| WHAT TO DO |
A verbatim reproduction of the lines below, from the line containing "- **Connection Pooling**: Efficient" through the line containing "3. **Character Encoding**: Database", both ends included, is the whole required output.

| GIVEN RECORDS |
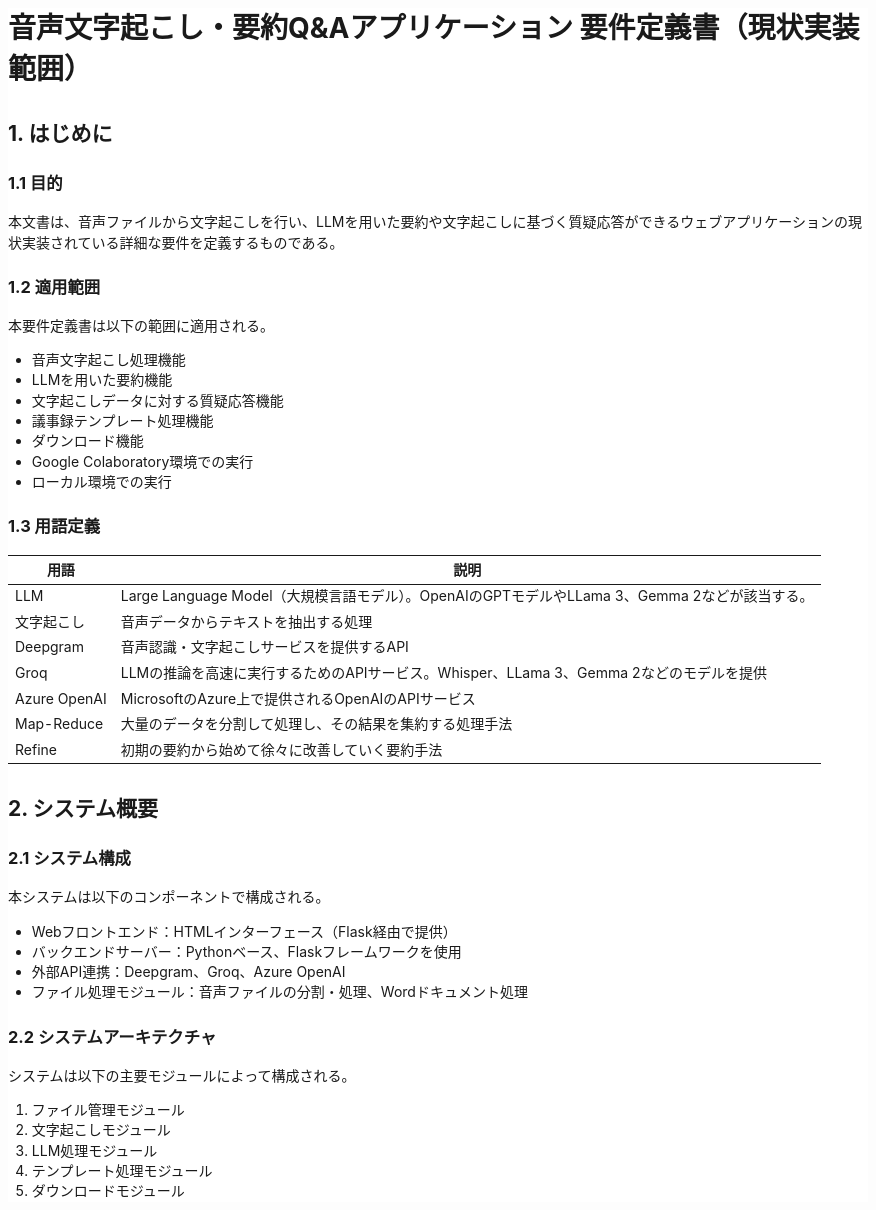 # 音声文字起こし・要約Q&Aアプリケーション 要件定義書（現状実装範囲）

## 1. はじめに

### 1.1 目的
本文書は、音声ファイルから文字起こしを行い、LLMを用いた要約や文字起こしに基づく質疑応答ができるウェブアプリケーションの現状実装されている詳細な要件を定義するものである。

### 1.2 適用範囲
本要件定義書は以下の範囲に適用される。
- 音声文字起こし処理機能
- LLMを用いた要約機能
- 文字起こしデータに対する質疑応答機能
- 議事録テンプレート処理機能
- ダウンロード機能
- Google Colaboratory環境での実行
- ローカル環境での実行

### 1.3 用語定義
| 用語 | 説明 |
|-----|------|
| LLM | Large Language Model（大規模言語モデル）。OpenAIのGPTモデルやLLama 3、Gemma 2などが該当する。 |
| 文字起こし | 音声データからテキストを抽出する処理 |
| Deepgram | 音声認識・文字起こしサービスを提供するAPI |
| Groq | LLMの推論を高速に実行するためのAPIサービス。Whisper、LLama 3、Gemma 2などのモデルを提供 |
| Azure OpenAI | MicrosoftのAzure上で提供されるOpenAIのAPIサービス |
| Map-Reduce | 大量のデータを分割して処理し、その結果を集約する処理手法 |
| Refine | 初期の要約から始めて徐々に改善していく要約手法 |

## 2. システム概要

### 2.1 システム構成
本システムは以下のコンポーネントで構成される。
- Webフロントエンド：HTMLインターフェース（Flask経由で提供）
- バックエンドサーバー：Pythonベース、Flaskフレームワークを使用
- 外部API連携：Deepgram、Groq、Azure OpenAI
- ファイル処理モジュール：音声ファイルの分割・処理、Wordドキュメント処理

### 2.2 システムアーキテクチャ
システムは以下の主要モジュールによって構成される。
1. ファイル管理モジュール
2. 文字起こしモジュール
3. LLM処理モジュール
4. テンプレート処理モジュール
5. ダウンロードモジュール
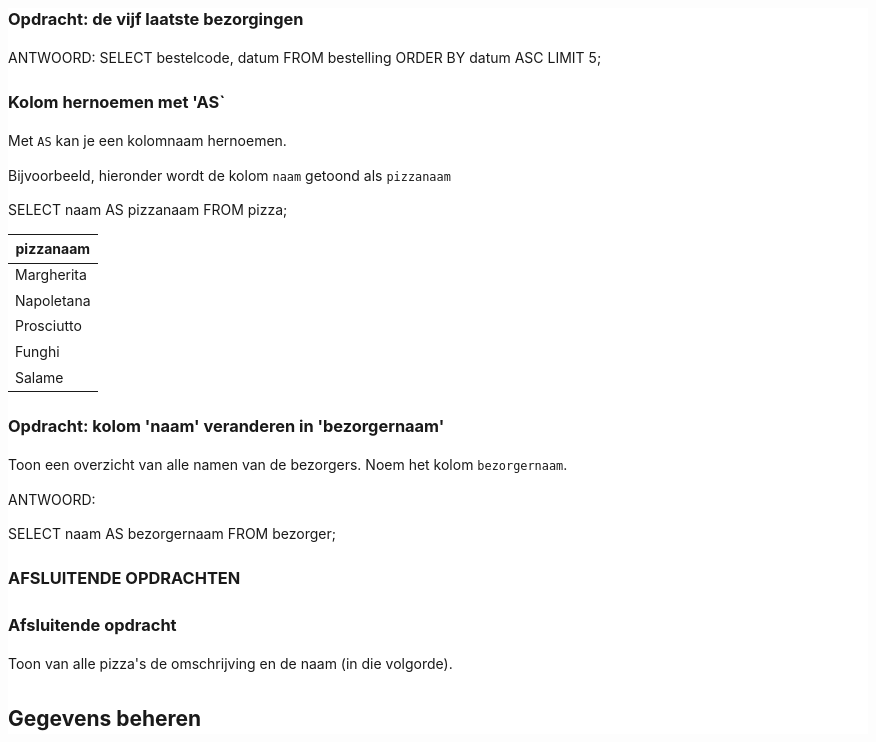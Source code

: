 
### Opdracht: de vijf laatste bezorgingen


ANTWOORD: 
SELECT bestelcode, datum
FROM bestelling
ORDER BY datum ASC
LIMIT 5;


### Kolom hernoemen met 'AS`

Met `AS` kan je een kolomnaam hernoemen.

Bijvoorbeeld, hieronder wordt de kolom `naam` getoond als `pizzanaam`



SELECT naam AS pizzanaam
FROM pizza;


| pizzanaam   |
|-------------|
| Margherita  |
| Napoletana  |
| Prosciutto  |
| Funghi      |
| Salame      |


### Opdracht: kolom 'naam' veranderen in 'bezorgernaam'
Toon een overzicht van alle namen van de bezorgers. Noem het kolom `bezorgernaam`.


ANTWOORD:

SELECT naam AS bezorgernaam
FROM bezorger;



### AFSLUITENDE OPDRACHTEN



### Afsluitende opdracht

Toon van alle pizza's de omschrijving en de naam (in die volgorde).






## Gegevens beheren
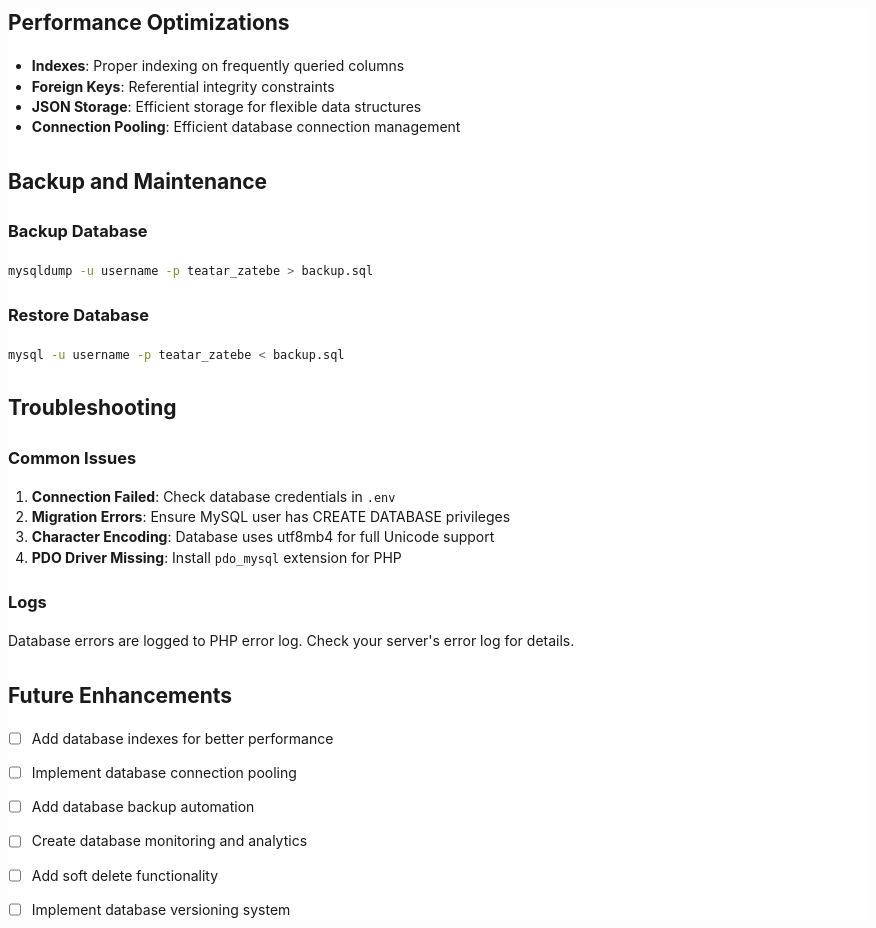 ## Performance Optimizations

- **Indexes**: Proper indexing on frequently queried columns
- **Foreign Keys**: Referential integrity constraints
- **JSON Storage**: Efficient storage for flexible data structures
- **Connection Pooling**: Efficient database connection management

## Backup and Maintenance

### Backup Database

```bash
mysqldump -u username -p teatar_zatebe > backup.sql
```

### Restore Database

```bash
mysql -u username -p teatar_zatebe < backup.sql
```

## Troubleshooting

### Common Issues

1. **Connection Failed**: Check database credentials in `.env`
2. **Migration Errors**: Ensure MySQL user has CREATE DATABASE privileges
3. **Character Encoding**: Database uses utf8mb4 for full Unicode support
4. **PDO Driver Missing**: Install `pdo_mysql` extension for PHP

### Logs

Database errors are logged to PHP error log. Check your server's error log for details.

## Future Enhancements

- [ ] Add database indexes for better performance
- [ ] Implement database connection pooling
- [ ] Add database backup automation
- [ ] Create database monitoring and analytics
- [ ] Add soft delete functionality
- [ ] Implement database versioning system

| RESULT |
- **Connection Pooling**: Efficient database connection management

## Backup and Maintenance

### Backup Database

```bash
mysqldump -u username -p teatar_zatebe > backup.sql
```

### Restore Database

```bash
mysql -u username -p teatar_zatebe < backup.sql
```

## Troubleshooting

### Common Issues

1. **Connection Failed**: Check database credentials in `.env`
2. **Migration Errors**: Ensure MySQL user has CREATE DATABASE privileges
3. **Character Encoding**: Database uses utf8mb4 for full Unicode support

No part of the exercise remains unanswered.